No Choke Points coalition turns up the heat in 'special access' fee battle

The rhetoric is flying hot and heavy as a new coalition spearheaded by Sprint Nextel and T-Mobile looks to put a cap on the wholesale access fees they pay companies like AT&T and Verizon for access to broadband lines.

The No Choke Points coalition says the fees—which have been a contentious point between the haves and have-nots for years--are stifling capex outlays and sidetracking the Obama administration’s goal of expanding broadband across the United States. It also claims the access fees cost businesses and consumers some $10 billion a year and reap the telcos profit margins that exceed 100 percent.

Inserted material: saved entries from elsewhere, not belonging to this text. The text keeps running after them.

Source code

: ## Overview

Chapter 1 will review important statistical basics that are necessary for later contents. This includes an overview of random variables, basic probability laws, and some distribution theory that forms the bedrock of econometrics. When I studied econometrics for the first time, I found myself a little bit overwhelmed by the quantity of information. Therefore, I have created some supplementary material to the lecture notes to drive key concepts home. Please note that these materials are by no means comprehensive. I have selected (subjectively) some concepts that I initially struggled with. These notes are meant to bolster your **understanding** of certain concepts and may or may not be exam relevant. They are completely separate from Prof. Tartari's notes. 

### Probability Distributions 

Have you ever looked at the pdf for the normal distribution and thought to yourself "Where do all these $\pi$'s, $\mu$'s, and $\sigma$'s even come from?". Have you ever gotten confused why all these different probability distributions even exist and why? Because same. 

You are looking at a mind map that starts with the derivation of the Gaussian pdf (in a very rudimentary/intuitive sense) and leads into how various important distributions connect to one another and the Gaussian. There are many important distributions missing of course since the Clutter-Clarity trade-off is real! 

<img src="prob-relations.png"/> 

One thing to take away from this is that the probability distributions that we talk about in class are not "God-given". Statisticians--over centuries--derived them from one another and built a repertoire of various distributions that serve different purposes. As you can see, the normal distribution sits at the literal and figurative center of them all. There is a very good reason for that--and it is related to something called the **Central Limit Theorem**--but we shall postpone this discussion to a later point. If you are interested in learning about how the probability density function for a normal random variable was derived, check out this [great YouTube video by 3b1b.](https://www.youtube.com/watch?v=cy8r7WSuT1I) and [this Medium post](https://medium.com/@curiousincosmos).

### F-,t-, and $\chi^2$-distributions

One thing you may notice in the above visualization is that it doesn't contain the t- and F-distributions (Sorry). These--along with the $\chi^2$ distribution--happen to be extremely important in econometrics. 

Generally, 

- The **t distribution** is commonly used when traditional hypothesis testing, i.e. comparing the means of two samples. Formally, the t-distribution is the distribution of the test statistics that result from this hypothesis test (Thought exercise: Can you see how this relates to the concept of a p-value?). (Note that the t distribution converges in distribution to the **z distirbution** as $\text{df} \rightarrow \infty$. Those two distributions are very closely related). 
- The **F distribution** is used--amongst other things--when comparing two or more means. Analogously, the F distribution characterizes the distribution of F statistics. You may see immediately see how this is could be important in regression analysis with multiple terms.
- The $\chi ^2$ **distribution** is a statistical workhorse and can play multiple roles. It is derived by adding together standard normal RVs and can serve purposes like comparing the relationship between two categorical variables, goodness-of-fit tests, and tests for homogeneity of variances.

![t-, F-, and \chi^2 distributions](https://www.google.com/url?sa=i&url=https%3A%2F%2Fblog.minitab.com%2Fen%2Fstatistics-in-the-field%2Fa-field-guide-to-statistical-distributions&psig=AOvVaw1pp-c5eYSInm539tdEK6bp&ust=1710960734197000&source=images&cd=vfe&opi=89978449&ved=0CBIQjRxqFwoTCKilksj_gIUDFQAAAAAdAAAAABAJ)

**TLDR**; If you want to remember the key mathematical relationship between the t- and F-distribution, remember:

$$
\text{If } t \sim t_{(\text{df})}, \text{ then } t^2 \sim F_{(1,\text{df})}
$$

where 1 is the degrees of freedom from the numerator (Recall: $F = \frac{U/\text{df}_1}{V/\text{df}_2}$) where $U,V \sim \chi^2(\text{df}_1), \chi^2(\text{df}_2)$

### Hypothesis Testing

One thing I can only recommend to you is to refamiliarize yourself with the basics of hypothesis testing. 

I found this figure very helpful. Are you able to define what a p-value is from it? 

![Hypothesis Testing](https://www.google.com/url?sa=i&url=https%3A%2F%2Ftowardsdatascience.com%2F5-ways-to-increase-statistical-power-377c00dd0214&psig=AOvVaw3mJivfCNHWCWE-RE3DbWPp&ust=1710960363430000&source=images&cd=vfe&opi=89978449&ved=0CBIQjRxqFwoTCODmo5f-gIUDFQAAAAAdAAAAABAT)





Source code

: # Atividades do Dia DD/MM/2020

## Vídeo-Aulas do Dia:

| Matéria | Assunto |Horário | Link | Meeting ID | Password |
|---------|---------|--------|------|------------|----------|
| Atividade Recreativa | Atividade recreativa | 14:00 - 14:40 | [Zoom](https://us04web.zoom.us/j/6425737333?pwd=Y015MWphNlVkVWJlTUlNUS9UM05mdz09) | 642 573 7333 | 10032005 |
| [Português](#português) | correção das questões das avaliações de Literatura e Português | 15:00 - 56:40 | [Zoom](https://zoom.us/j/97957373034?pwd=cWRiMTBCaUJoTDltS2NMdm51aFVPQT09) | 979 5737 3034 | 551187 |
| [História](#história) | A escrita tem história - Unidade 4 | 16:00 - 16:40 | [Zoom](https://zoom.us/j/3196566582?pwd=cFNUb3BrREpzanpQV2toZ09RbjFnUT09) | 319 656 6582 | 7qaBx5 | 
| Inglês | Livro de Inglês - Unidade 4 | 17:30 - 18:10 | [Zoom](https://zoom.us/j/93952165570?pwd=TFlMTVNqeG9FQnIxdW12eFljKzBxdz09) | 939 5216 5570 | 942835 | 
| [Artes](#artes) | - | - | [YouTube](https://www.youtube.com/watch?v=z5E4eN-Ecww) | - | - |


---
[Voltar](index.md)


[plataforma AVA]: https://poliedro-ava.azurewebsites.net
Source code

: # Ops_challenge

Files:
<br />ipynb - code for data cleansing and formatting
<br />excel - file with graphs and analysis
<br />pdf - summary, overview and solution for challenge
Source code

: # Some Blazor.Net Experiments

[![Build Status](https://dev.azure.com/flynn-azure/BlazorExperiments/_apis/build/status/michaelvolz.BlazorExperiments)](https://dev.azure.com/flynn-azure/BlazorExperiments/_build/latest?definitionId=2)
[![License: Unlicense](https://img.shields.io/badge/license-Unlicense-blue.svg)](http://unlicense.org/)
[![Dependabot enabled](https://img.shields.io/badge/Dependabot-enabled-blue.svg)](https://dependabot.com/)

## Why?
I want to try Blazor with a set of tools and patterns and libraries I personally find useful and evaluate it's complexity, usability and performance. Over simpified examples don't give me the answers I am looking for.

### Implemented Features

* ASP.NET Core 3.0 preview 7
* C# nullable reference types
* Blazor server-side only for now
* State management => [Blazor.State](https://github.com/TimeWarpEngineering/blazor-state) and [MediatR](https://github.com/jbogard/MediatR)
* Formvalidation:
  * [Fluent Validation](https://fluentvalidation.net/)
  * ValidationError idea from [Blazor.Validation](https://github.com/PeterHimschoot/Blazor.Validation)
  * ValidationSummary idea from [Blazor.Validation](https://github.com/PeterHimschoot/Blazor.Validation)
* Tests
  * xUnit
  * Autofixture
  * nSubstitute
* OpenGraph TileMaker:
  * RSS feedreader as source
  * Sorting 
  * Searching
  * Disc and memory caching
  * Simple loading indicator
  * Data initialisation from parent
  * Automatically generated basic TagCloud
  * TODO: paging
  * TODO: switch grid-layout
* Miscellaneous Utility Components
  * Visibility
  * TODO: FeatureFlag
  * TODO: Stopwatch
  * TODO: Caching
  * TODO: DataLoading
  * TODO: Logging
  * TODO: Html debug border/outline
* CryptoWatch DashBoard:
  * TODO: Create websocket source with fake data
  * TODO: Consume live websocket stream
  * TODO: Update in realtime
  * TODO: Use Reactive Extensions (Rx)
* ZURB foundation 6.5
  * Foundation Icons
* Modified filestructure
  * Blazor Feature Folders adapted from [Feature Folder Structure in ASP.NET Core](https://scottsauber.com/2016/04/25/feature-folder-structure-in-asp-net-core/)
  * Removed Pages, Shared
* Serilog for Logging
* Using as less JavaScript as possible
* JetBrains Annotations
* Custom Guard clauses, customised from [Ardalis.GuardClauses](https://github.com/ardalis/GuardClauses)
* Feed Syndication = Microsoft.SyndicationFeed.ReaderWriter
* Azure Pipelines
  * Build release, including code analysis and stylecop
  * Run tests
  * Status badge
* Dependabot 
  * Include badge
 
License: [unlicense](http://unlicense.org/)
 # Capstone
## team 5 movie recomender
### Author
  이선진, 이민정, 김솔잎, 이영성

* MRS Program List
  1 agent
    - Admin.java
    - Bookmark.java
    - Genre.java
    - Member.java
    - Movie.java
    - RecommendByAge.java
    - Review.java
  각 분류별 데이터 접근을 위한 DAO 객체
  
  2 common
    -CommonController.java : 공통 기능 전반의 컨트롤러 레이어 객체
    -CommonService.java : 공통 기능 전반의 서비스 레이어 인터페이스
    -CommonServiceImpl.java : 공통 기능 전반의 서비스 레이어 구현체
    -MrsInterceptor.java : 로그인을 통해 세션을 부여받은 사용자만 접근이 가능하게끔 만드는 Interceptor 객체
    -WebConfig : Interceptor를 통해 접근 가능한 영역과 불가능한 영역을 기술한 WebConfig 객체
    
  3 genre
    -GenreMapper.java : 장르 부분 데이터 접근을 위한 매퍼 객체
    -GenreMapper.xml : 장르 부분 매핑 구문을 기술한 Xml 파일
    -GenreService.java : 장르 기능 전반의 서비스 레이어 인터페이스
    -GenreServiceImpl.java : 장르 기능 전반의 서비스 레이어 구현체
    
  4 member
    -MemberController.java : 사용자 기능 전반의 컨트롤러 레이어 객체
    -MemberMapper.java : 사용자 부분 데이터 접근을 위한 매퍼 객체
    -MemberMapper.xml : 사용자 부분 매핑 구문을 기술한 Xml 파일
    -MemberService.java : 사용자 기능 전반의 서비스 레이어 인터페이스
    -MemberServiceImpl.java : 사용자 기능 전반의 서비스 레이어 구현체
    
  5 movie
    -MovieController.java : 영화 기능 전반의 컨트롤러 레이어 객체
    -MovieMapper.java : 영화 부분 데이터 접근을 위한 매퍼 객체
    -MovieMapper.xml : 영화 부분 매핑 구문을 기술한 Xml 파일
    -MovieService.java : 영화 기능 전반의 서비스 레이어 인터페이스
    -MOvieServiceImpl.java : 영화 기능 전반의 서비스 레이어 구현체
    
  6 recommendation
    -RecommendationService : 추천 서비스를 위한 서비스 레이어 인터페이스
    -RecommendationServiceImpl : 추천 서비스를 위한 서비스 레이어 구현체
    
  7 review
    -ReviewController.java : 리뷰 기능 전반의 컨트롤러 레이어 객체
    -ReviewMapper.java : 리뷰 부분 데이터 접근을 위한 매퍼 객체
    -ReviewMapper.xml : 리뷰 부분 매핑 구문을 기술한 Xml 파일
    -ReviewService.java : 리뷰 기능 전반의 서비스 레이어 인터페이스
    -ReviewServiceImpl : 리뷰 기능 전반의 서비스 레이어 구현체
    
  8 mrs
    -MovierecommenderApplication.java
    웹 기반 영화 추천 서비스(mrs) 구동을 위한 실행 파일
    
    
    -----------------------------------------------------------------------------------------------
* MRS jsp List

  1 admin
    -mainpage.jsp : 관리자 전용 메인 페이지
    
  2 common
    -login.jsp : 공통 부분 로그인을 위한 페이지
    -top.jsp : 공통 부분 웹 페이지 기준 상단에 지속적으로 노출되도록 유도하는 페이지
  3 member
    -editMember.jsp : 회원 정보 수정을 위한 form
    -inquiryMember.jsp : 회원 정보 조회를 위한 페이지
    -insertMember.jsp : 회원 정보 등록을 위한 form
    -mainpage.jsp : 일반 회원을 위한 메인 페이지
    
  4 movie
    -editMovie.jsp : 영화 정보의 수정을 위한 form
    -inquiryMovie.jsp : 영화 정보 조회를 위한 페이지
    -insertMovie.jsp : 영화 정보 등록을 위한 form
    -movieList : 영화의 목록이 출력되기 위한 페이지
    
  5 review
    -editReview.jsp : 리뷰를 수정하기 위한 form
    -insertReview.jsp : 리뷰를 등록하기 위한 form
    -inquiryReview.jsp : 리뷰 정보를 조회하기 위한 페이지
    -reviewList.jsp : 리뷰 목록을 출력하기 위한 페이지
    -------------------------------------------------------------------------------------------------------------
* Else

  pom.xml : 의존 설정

Not so, says AT&T, which responded to the coalition’s statements with a broadside aimed squarely at Sprint and its continuing struggle to make sense of its merger with Nextel. AT&T said the company’s appeal to cap the special access fees was a “cynical attempt to obtain government-mandated reductions ... in order to alleviate some of the short-term financial and business pressures."

AT&T, Verizon, Qwest, Embarq and Windstream contend that a cap on access fees would deter other companies from building out their own Internet connections, thus hamstringing deployment further. A USTelecom statement says the coalition is looking to “minimize their own investment in U.S. broadband.”

The "No Choke Points" coalition's members also include Clearwire, tw telecom, Cbeyond, Covad Communications, Group One Communications and XO Communications.